Permutation Calculator

Calculate permutations P(n, r) - ordered arrangements

About This Tool

You're seating 8 people in 5 reserved chairs and need to know how many distinct seating arrangements exist. That's P(8, 5) = 6,720. Type n and r, get the count. The math is n! / (n−r)!, which is annoying to do by hand for any non-trivial input.

Permutations care about order: ABC, ACB, BAC are three different permutations. If order doesn't matter (you just want which 5 of the 8 attended, not their seating order), you want combinations instead — different formula, much smaller number.

The calculator handles values up to where the factorial overflows JavaScript's number precision, which is around n=170. Past that, you need arbitrary-precision arithmetic anyway.

The permutation formula P(n, r) = n! / (n−r)! counts the number of ordered arrangements when you select r items from a pool of n distinguishable items. The factorial n! means n × (n−1) × (n−2) × ... × 1. So P(8, 5) = 8! / 3! = 40,320 / 6 = 6,720. The math expands fast: P(10, 10) = 10! = 3,628,800, and P(20, 10) is over 670 billion. By n = 50, the numbers exceed what any standard calculator can display without scientific notation.

A worked example: you have 5 finalists in a contest and the top 3 win first, second, and third place medals. How many possible ways could the medals get awarded? P(5, 3) = 5! / 2! = 120 / 2 = 60. Sixty distinct outcomes. If instead you're just picking 3 finalists to advance to the next round (no ordering — same group regardless of which order they're picked), you want combinations: C(5, 3) = P(5, 3) / 3! = 60 / 6 = 10. Same selection problem, very different counts based on whether order matters.

The distinction matters in real applications. Lottery odds: most lotteries are combinations because the order of numbers drawn doesn't matter for matching the ticket. Password strength: permutations because every arrangement of characters is a different password. Tournament brackets: depends on what you're counting — bracket arrangements (permutations) or possible final-four sets (combinations).

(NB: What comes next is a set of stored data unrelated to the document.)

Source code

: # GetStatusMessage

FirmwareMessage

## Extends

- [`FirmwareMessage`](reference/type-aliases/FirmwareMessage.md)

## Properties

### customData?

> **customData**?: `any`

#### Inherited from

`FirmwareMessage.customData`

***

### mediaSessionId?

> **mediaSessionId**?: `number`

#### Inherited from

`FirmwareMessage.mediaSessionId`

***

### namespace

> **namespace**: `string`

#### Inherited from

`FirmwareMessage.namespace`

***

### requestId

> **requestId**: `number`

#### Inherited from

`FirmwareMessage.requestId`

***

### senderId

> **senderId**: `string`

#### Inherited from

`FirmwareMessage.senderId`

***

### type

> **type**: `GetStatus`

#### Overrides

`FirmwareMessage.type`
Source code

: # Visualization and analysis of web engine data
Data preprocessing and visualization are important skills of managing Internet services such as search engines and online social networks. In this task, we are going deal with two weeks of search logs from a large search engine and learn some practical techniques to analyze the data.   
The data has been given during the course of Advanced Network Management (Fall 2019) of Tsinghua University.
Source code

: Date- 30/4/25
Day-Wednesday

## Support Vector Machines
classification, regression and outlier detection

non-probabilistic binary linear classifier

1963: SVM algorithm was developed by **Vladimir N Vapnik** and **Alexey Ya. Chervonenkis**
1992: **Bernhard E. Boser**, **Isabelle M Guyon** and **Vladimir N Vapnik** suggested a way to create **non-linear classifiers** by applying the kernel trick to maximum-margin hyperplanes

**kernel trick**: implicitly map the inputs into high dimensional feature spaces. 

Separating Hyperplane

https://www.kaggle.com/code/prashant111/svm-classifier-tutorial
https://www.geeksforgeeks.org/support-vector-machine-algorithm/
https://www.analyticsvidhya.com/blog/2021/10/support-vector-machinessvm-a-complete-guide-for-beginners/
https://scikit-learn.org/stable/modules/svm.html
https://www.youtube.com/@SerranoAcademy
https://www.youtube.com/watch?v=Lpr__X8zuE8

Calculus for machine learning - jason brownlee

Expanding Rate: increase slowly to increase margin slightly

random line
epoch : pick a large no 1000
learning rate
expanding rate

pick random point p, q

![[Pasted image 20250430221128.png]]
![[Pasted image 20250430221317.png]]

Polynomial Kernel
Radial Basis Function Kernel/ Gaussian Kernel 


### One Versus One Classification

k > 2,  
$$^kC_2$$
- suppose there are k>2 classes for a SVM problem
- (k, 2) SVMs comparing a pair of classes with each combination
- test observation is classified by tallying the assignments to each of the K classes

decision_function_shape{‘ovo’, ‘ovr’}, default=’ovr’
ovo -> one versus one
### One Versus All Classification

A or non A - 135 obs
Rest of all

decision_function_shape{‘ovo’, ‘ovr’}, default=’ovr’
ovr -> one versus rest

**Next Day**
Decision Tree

The calculator's hard limit is around n = 170 because that's where 170! reaches the limit of JavaScript's double-precision floating point. Past that you need arbitrary-precision arithmetic. For practical problems — committee selections, race finishes, password lengths, lottery odds — you're virtually never above n = 100, so the limit doesn't bite. If you're in cryptography territory where n = 1024, you'd want a different tool with bignum support.

When some items are identical, the standard formula overcounts. For arranging the letters in MISSISSIPPI (11 letters total: 1 M, 4 I's, 4 S's, 2 P's), the count is 11! / (1! × 4! × 4! × 2!) = 34,650 — much smaller than 11! = 39,916,800. The denominator divides out the indistinguishable rearrangements within each repeated letter group. The basic permutation calculator doesn't apply this adjustment automatically; for problems with duplicates, do the math separately.